The single most important retirement strategy

Which of the following has the greatest impact on your retirement standard of living?

Saving an additional 1% of your salary for the 30 years prior to retirement, or postponing your retirement by 3 to 4 months?

This seems like one of those impossible questions to answer. Fortunately, however, a new study circulated by the National Bureau of Economic Research has reached an answer. And it’s not what you think.

Believe it or not, the authors found that these two options have roughly equal impact for the vast majority of investors. That seems hard to believe, since not spending 1% of your salary for each of 30 straight years seems like a far greater sacrifice than working for another couple of months. But the authors base their conclusion on rigorous statistics and straightforward and plausible assumptions about the typical retiree.

This new study shows us yet again the importance of focusing on what matters the most.

The study, “The Power of Working Longer,” was written by Gila Brohnstein of Cornerstone Research, Jason Scott of Financial Engines, John Shoven, an economics professor at Stanford University, and Sita Slavov of George Mason University.

Their primary finding is summarized in the accompanying table.

Notice that the number of additional months of work required to offset a 1% greater savings rate depends, not surprisingly, on your lifetime rate of return.
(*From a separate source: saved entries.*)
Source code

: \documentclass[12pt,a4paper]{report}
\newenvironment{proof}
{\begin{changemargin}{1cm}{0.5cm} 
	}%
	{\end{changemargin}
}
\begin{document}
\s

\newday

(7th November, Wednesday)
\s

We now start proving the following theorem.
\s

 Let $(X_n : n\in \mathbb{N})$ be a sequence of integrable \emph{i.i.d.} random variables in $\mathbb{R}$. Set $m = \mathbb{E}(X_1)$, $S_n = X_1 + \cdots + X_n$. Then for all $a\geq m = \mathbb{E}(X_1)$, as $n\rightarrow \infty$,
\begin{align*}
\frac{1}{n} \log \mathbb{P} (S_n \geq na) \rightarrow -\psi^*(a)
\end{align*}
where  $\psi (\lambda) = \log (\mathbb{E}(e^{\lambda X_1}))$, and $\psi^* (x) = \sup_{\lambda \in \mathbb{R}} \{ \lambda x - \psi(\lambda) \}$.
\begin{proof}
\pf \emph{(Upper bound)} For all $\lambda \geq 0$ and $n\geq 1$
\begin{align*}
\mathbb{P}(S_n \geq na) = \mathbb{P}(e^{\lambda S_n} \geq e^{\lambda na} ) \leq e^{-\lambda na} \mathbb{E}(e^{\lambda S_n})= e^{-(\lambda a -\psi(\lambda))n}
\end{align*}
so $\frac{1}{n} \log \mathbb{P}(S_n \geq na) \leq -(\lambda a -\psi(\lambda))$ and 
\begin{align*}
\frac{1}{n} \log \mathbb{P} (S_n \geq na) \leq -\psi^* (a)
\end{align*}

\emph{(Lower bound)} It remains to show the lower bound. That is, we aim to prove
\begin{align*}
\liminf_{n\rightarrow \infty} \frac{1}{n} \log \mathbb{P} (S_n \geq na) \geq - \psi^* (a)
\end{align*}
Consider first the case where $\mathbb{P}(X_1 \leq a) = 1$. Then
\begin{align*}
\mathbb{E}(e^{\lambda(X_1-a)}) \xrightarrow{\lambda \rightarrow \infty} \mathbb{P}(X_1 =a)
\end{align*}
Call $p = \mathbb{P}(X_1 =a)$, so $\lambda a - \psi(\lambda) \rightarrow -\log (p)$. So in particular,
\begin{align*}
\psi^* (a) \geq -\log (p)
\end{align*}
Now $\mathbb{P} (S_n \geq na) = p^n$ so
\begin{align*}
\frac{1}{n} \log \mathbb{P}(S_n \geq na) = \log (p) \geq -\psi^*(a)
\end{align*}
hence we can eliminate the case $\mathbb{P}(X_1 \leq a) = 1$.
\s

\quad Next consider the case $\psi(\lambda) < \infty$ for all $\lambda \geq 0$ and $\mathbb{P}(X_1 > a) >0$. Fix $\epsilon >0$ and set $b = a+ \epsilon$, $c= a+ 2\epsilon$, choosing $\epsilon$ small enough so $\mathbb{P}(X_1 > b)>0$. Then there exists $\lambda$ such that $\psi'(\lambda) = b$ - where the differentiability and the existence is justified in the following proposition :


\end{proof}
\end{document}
If your retirement portfolio’s performance merely equals the inflation rate over the 30 years before retirement (the 0% real return in the chart), you would need to work just 3.3 more months to increase your retirement spending by as much as it would be by saving 1% more for 30 years.

Even if you beat inflation by 8% annualized, you still wouldn’t need to work much longer to achieve the same increase in retirement standard of living. (To be sure, I think that an 8% annualized real return is wildly optimistic, as it exceeds the U.S. stock market’s historical returns over the last two centuries.) Even under the assumption of that good a return, working just 6.6 more months increases your retirement standard of living by just as much as a 1% greater savings rate for 30 years.

Notice furthermore that the chart focuses on a hypothetical investor who has 30 years until he/she retires. If you’re closer to retirement age, then you wouldn’t need to postpone retirement for as long in order to equal the impact of a greater savings rate. “For near retirees,” the researchers report, “a one-percentage point increase in the contribution rate may be equivalent to postponing retirement by a single month.”

Of course, the conclusions do not apply to the super wealthy—the fewer than 10% with retirement portfolios worth millions or more, Professor Shoven said in an interview. For them, saving more could have a greater impact than what they found for the vast majority of the rest of us. Their paper was “written for the 95% who are not in the upper end of the income distribution.”

Why does working longer have such a large impact on retirement standard of living for this 95%? The researchers say there are four primary reasons:

1. Your Social Security benefits will be higher the longer you postpone retirement

2. You will contribute more to your 401(k) or retirement portfolio the longer you work

3. Your retirement portfolio will be able to grow more the longer you postpone retirement

4. The older you are, you can purchase a better annuity for the same amount of money.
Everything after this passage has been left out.